Partitions of n into k parts with restrictions

Question

I need an algorithm that produces a partition of the number n into k parts with the added restrictions that each element of the partition must be between a and b. Ideally, all possible partitions satisfying the restrictions should be equally likely. Partitions are considered the same if they have the same elements in different order.

For example, with n=10, k=3, a=2, b=4 one has only {4,4,2} and {4,3,3} as possible outcomes.

Is there a standard algorithm for such a problem? One can assume that at least one partition satisfying the restrictions always exists.

Answer 1

You can implement this as a recursive algorithm. Basically, the recurrence is like this:

• if k == 1 and a <= n <= b, then the only partition is [n], otherwise none
• otherwise, combine all the elements x from a to b with all the partitions for n-x, k-1
• to prevent duplicates, also substitute the lower bound a with x

Here's some Python (aka executable pseudo-code):

def partitions(n, k, a, b):
    if k == 1 and a <= n <= b:
        yield [n]
    elif n > 0 and k > 0:
        for x in range(a, b+1):
            for p in partitions(n-x, k-1, x, b):
                yield [x] + p

print(list(partitions(10, 3, 2, 4)))
# [[2, 4, 4], [3, 3, 4]]

This could be further improved by checking (k-1)*a and (k-1)*b for the lower and upper bounds for the remaining elements, respectively, and restricting the range for x accordingly:

        min_x = max(a, n - (k-1) * b)
        max_x = min(b, n - (k-1) * a)
        for x in range(min_x, max_x+1):

For partitions(110, 12, 3, 12) with 3,157 solutions, this reduces the number of recursive calls from 638,679 down to 24,135.

Answer 2

If k and b - a are not too big you can try a randomized depth-first search:

import random

def restricted_partition_rec(n, k, min, max):
    if k <= 0 or n < min:
        return []
    ps = list(range(min, max + 1))
    random.shuffle(ps)
    for p in ps:
        if p > n:
            continue
        elif p < n:
            subp = restricted_partition(n - p, k - 1, min, max)
            if subp:
                return [p] + subp
        elif k == 1:
            return [p]
    return []

def restricted_partition(n, k, min, max):
    return sorted(restricted_partition_rec(n, k, min, max), reverse=True)

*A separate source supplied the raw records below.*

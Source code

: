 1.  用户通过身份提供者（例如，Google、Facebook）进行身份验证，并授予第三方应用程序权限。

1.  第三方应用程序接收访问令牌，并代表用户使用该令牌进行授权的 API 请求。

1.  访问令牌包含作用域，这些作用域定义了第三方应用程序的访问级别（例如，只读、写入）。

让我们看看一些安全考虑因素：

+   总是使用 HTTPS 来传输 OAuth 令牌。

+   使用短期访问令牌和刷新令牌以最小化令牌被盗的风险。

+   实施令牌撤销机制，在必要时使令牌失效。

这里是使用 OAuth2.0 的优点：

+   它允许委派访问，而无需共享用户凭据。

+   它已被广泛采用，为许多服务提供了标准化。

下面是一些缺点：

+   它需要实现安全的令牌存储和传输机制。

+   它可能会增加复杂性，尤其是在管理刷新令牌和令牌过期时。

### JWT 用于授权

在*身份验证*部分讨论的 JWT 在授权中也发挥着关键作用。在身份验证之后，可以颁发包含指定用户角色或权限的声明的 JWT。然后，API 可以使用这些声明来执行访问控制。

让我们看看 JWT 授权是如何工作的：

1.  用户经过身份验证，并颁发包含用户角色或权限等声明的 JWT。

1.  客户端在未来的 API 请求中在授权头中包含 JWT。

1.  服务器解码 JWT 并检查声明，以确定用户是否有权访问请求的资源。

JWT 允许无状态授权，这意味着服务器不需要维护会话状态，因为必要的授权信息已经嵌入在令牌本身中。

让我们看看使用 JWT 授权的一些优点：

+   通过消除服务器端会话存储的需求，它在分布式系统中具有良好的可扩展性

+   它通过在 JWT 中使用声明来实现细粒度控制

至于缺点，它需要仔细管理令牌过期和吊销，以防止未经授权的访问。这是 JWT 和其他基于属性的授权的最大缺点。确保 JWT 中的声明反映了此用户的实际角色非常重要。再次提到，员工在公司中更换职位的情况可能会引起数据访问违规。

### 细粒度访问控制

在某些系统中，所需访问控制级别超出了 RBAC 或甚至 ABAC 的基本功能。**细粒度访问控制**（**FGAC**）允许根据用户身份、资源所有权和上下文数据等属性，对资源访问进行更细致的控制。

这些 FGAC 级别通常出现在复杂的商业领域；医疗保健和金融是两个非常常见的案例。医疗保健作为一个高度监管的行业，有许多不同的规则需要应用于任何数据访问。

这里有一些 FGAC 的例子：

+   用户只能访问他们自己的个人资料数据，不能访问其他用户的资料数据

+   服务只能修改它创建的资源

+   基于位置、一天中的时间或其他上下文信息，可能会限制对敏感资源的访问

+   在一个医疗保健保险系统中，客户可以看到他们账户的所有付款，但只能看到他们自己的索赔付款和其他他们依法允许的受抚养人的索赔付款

print(restricted_partition(10, 3, 2, 4))
>>>
[4, 4, 2]

Although I'm not sure if all the partitions have exactly the same probability in this case.

Answer 3

Here's a sampling algorithm that uses conditional probability.

import collections
import random

countmemo = {}


def count(n, k, a, b):
    assert n >= 0
    assert k >= 0
    assert a >= 0
    assert b >= 0
    if k == 0:
        return 1 if n == 0 else 0
    key = (n, k, a, b)
    if key not in countmemo:
        countmemo[key] = sum(
            count(n - c, k - 1, a, c) for c in range(a, min(n, b) + 1))
    return countmemo[key]


def sample(n, k, a, b):
    partition = []
    x = random.randrange(count(n, k, a, b))
    while k > 0:
        for c in range(a, min(n, b) + 1):
            y = count(n - c, k - 1, a, c)
            if x < y:
                partition.append(c)
                n -= c
                k -= 1
                b = c
                break
            x -= y
        else:
            assert False
    return partition


def test():
    print(collections.Counter(
        tuple(sample(20, 6, 2, 5)) for i in range(10000)))


if __name__ == '__main__':
    test()